[Records contained in a dataset]
::::

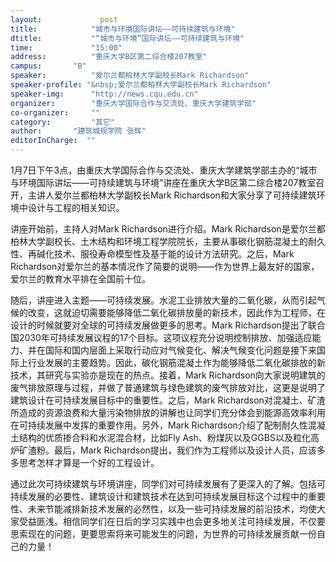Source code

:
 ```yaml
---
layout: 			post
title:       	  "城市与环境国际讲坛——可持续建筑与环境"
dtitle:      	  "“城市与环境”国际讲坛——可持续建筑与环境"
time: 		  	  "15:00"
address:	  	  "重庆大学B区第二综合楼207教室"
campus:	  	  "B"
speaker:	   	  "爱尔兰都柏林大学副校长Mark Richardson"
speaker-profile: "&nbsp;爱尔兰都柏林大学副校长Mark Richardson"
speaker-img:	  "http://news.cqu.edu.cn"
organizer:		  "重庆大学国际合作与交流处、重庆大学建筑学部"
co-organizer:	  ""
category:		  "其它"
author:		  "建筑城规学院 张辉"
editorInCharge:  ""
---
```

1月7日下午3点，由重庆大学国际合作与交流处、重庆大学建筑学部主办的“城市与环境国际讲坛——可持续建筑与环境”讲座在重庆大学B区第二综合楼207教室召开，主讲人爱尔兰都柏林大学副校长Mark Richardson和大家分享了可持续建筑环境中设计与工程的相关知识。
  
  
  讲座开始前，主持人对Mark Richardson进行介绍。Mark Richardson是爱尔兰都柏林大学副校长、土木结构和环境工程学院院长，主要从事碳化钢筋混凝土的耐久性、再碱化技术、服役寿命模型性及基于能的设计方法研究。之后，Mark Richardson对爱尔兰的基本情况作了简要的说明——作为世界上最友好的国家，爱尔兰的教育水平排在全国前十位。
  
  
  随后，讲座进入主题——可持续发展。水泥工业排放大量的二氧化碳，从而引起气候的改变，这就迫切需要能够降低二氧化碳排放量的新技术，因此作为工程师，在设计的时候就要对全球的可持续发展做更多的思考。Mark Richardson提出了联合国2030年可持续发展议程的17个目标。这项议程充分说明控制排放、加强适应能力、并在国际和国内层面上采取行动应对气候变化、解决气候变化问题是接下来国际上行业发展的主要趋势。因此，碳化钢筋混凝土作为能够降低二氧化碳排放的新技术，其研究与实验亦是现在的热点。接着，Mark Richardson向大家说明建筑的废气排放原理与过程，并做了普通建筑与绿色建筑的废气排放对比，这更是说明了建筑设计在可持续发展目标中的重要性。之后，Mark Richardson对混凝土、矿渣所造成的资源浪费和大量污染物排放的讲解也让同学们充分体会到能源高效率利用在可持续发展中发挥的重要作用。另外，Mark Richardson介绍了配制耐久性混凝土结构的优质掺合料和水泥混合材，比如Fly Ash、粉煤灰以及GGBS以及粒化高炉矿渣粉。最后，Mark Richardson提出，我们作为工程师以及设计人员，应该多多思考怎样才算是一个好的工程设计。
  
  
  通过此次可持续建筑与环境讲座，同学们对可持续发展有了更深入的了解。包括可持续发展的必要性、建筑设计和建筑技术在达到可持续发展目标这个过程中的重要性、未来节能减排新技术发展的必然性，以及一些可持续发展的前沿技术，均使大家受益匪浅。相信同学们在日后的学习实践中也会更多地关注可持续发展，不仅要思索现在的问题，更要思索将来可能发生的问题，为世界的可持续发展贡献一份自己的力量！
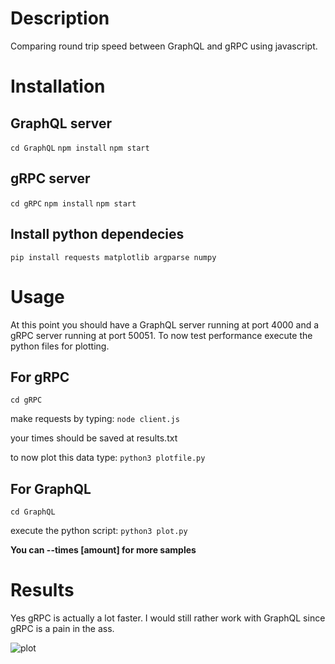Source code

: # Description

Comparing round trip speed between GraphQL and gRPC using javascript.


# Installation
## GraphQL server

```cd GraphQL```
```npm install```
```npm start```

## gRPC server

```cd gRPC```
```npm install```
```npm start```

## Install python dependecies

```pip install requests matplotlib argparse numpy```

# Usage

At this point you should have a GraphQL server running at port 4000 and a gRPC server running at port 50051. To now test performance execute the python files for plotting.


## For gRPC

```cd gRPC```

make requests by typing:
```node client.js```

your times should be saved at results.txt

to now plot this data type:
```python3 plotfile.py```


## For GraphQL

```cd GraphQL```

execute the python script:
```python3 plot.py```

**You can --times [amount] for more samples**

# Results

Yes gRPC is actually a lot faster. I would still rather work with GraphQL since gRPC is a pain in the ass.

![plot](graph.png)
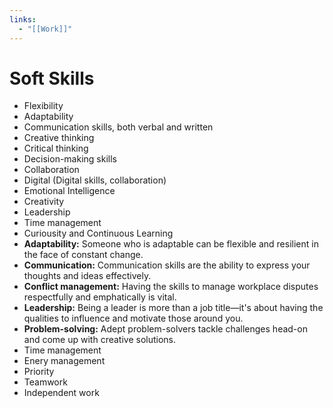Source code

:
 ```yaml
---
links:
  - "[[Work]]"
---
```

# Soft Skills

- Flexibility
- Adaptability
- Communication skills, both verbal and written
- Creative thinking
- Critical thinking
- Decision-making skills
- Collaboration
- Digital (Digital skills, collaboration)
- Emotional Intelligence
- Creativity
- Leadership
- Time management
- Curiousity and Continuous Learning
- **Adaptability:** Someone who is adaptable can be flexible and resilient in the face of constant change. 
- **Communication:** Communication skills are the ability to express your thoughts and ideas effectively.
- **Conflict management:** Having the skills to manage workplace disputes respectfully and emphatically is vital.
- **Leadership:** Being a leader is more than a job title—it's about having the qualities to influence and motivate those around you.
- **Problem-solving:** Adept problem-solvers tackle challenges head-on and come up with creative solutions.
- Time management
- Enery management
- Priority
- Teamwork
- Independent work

::::

*What you need to do*. What you return must match the entries above exactly, apart from the pictures, which are left out.

*Exercise result*.
Source code

:
 ```yaml
---
layout: 			post
title:       	  "城市与环境国际讲坛——可持续建筑与环境"
dtitle:      	  "“城市与环境”国际讲坛——可持续建筑与环境"
time: 		  	  "15:00"
address:	  	  "重庆大学B区第二综合楼207教室"
campus:	  	  "B"
speaker:	   	  "爱尔兰都柏林大学副校长Mark Richardson"
speaker-profile: "&nbsp;爱尔兰都柏林大学副校长Mark Richardson"
speaker-img:	  "http://news.cqu.edu.cn"
organizer:		  "重庆大学国际合作与交流处、重庆大学建筑学部"
co-organizer:	  ""
category:		  "其它"
author:		  "建筑城规学院 张辉"
editorInCharge:  ""
---
```

1月7日下午3点，由重庆大学国际合作与交流处、重庆大学建筑学部主办的“城市与环境国际讲坛——可持续建筑与环境”讲座在重庆大学B区第二综合楼207教室召开，主讲人爱尔兰都柏林大学副校长Mark Richardson和大家分享了可持续建筑环境中设计与工程的相关知识。
  
  
  讲座开始前，主持人对Mark Richardson进行介绍。Mark Richardson是爱尔兰都柏林大学副校长、土木结构和环境工程学院院长，主要从事碳化钢筋混凝土的耐久性、再碱化技术、服役寿命模型性及基于能的设计方法研究。之后，Mark Richardson对爱尔兰的基本情况作了简要的说明——作为世界上最友好的国家，爱尔兰的教育水平排在全国前十位。
  
  
  随后，讲座进入主题——可持续发展。水泥工业排放大量的二氧化碳，从而引起气候的改变，这就迫切需要能够降低二氧化碳排放量的新技术，因此作为工程师，在设计的时候就要对全球的可持续发展做更多的思考。Mark Richardson提出了联合国2030年可持续发展议程的17个目标。这项议程充分说明控制排放、加强适应能力、并在国际和国内层面上采取行动应对气候变化、解决气候变化问题是接下来国际上行业发展的主要趋势。因此，碳化钢筋混凝土作为能够降低二氧化碳排放的新技术，其研究与实验亦是现在的热点。接着，Mark Richardson向大家说明建筑的废气排放原理与过程，并做了普通建筑与绿色建筑的废气排放对比，这更是说明了建筑设计在可持续发展目标中的重要性。之后，Mark Richardson对混凝土、矿渣所造成的资源浪费和大量污染物排放的讲解也让同学们充分体会到能源高效率利用在可持续发展中发挥的重要作用。另外，Mark Richardson介绍了配制耐久性混凝土结构的优质掺合料和水泥混合材，比如Fly Ash、粉煤灰以及GGBS以及粒化高炉矿渣粉。最后，Mark Richardson提出，我们作为工程师以及设计人员，应该多多思考怎样才算是一个好的工程设计。
  
  
  通过此次可持续建筑与环境讲座，同学们对可持续发展有了更深入的了解。包括可持续发展的必要性、建筑设计和建筑技术在达到可持续发展目标这个过程中的重要性、未来节能减排新技术发展的必然性，以及一些可持续发展的前沿技术，均使大家受益匪浅。相信同学们在日后的学习实践中也会更多地关注可持续发展，不仅要思索现在的问题，更要思索将来可能发生的问题，为世界的可持续发展贡献一份自己的力量！
Source code

: # Description

Comparing round trip speed between GraphQL and gRPC using javascript.


# Installation
## GraphQL server

```cd GraphQL```
```npm install```
```npm start```

## gRPC server

```cd gRPC```
```npm install```
```npm start```

## Install python dependecies

```pip install requests matplotlib argparse numpy```

# Usage

At this point you should have a GraphQL server running at port 4000 and a gRPC server running at port 50051. To now test performance execute the python files for plotting.


## For gRPC

```cd gRPC```

make requests by typing:
```node client.js```

your times should be saved at results.txt

to now plot this data type:
```python3 plotfile.py```


## For GraphQL

```cd GraphQL```

execute the python script:
```python3 plot.py```

**You can --times [amount] for more samples**

# Results

Yes gRPC is actually a lot faster. I would still rather work with GraphQL since gRPC is a pain in the ass.

![plot](graph.png)
Source code

:
 ```yaml
---
links:
  - "[[Work]]"
---
```

# Soft Skills

- Flexibility
- Adaptability
- Communication skills, both verbal and written
- Creative thinking
- Critical thinking
- Decision-making skills
- Collaboration
- Digital (Digital skills, collaboration)
- Emotional Intelligence
- Creativity
- Leadership
- Time management
- Curiousity and Continuous Learning
- **Adaptability:** Someone who is adaptable can be flexible and resilient in the face of constant change. 
- **Communication:** Communication skills are the ability to express your thoughts and ideas effectively.
- **Conflict management:** Having the skills to manage workplace disputes respectfully and emphatically is vital.
- **Leadership:** Being a leader is more than a job title—it's about having the qualities to influence and motivate those around you.
- **Problem-solving:** Adept problem-solvers tackle challenges head-on and come up with creative solutions.
- Time management
- Enery management
- Priority
- Teamwork
- Independent work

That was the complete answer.